At the time he was born, with the name Cheng about 259 B.C., the Chou dynasty (founded around 1100 B.C.) was waning. The Chou emperors no longer held much power, and China consisted of various feudal states all vying for power. Huang Ti's father was the ruler of one of these states, Ch'in, in the northwestern part of China.
The Ch'in philosophy was against that of Confucius. They were for a set of firm rules impartially enforced rather than believing that ruler who ruled by example could be successful, as Confucius did. Luckily for Cheng, Ch'in was currently the most powerful state in China when his father died. At 13, Cheng became the ruler of Ch'in, but did not take power for eight years, in between which a regency ruled. As soon as he took power, he executed his mother's lover and exiled the regent. He replaced the regent with his new chief advisor, Li Ssu.
By 221 B.C., Cheng conquered all of northern China. After that he took a new title, Ch'in Shih Huang Ti, "The first Emperor of Ch'in. He claimed the new dynasty would last 10,000 generations. Huang Ti quickly instituted his plan to make his dynasty last forever. He destroyed the former feudal system, and made China into 36 provinces, all tightly under central rule. The old lords were brought to the capital to make sure they didn't cause too much trouble. They were replaced with a governor and a general in each province, the governor in charge of civil affairs, and the general in charge of the military, so no one could gain too much power.

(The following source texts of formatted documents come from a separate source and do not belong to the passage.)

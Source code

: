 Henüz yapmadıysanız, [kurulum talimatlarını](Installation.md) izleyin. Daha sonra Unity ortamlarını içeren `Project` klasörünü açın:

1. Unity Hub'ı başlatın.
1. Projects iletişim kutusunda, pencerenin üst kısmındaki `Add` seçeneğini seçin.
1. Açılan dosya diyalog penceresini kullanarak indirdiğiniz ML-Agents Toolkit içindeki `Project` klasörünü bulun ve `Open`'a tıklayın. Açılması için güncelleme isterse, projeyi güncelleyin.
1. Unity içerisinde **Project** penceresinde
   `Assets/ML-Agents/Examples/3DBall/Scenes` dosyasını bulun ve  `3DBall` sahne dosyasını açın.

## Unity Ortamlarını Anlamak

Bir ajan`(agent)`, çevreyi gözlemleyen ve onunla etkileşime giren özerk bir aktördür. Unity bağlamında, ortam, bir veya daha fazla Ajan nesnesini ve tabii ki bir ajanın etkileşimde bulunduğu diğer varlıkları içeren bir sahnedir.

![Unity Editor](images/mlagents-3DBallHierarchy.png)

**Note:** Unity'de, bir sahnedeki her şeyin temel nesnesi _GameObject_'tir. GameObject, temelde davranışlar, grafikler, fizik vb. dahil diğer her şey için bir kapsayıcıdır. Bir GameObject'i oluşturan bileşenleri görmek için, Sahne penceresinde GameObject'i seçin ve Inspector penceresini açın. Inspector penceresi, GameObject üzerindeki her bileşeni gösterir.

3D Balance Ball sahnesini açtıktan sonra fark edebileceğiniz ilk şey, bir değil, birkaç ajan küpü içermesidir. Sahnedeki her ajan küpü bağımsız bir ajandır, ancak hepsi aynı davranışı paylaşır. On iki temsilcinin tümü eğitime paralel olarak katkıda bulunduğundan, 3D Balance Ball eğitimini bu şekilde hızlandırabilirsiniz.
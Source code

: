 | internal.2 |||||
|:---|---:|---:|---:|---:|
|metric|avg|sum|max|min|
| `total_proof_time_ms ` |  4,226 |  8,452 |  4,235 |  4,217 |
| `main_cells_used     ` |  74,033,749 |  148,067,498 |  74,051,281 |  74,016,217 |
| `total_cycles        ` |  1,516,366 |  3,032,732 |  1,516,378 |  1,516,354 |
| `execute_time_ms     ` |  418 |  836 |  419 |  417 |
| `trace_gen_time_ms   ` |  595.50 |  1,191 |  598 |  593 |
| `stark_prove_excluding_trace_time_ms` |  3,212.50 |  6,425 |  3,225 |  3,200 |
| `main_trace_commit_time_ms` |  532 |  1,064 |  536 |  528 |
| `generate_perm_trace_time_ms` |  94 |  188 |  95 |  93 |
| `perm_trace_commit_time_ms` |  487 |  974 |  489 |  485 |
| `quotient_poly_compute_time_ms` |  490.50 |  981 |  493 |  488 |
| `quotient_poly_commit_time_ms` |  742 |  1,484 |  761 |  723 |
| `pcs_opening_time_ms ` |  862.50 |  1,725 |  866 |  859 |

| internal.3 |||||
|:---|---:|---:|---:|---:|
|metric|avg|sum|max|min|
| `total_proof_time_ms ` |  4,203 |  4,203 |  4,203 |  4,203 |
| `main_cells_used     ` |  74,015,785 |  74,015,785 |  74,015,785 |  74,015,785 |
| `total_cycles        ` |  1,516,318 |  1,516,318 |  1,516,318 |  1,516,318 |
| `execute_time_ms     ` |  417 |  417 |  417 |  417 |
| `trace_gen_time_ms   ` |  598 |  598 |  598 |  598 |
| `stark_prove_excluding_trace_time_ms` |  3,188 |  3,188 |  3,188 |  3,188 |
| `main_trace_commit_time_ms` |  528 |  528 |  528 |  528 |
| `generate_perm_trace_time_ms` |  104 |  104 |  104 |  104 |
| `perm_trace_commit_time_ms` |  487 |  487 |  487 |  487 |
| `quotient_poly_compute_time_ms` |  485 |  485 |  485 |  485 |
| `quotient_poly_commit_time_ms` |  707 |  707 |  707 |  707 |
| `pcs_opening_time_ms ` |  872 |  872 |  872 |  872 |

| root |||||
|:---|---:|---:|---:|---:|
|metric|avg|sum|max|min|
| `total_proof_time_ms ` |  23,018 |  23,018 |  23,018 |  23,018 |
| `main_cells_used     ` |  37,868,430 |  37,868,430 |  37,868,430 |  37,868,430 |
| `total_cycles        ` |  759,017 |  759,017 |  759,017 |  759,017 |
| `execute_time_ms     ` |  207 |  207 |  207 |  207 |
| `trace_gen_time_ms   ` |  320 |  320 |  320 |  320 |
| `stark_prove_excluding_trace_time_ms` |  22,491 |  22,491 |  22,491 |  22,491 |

Huang Ti continued his conquering, taking portions of South China, which had never been held under the Chou Dynasty, including Canton. Now Huang Ti's empire stretched down to the South China Sea. To support his now huge empire, he constructed roads in a fashion similar to the Roman Empire, which allowed his armies quick movement from place to place. Also, and most importantly, to contain the barbarians to the north, who would later become the Mongols, he began to combine the local walls into one, which later become the Great Wall of China. In addition, he created a standard measurements, currency, language, and laws that would spread throughout China. However, his zeal for standardization became out of control. He had all the books in China burned except for Legalist philosophy and histories in 213. This would later make him considered an arch-villain, once Confucianism took power. Also, all the reforms and wars he was carrying out led to high taxes, which led to unhappy people. Several times attempts on his life were made. However, he lived to age 49, when he died of natural causes.
Huang Ti was buried in the most luxurious tomb ever built, which took up twenty square miles. He was buried with an army of 6,000 terra-cotta life size dolls.
After his death, the Ch'in dynasty fell apart. His son was overthrown within four years. Within a few years, the Han dynasty was established, and Confucianism was reestablished. However, the Han dynasty continued many of the policies Huang Ti had established.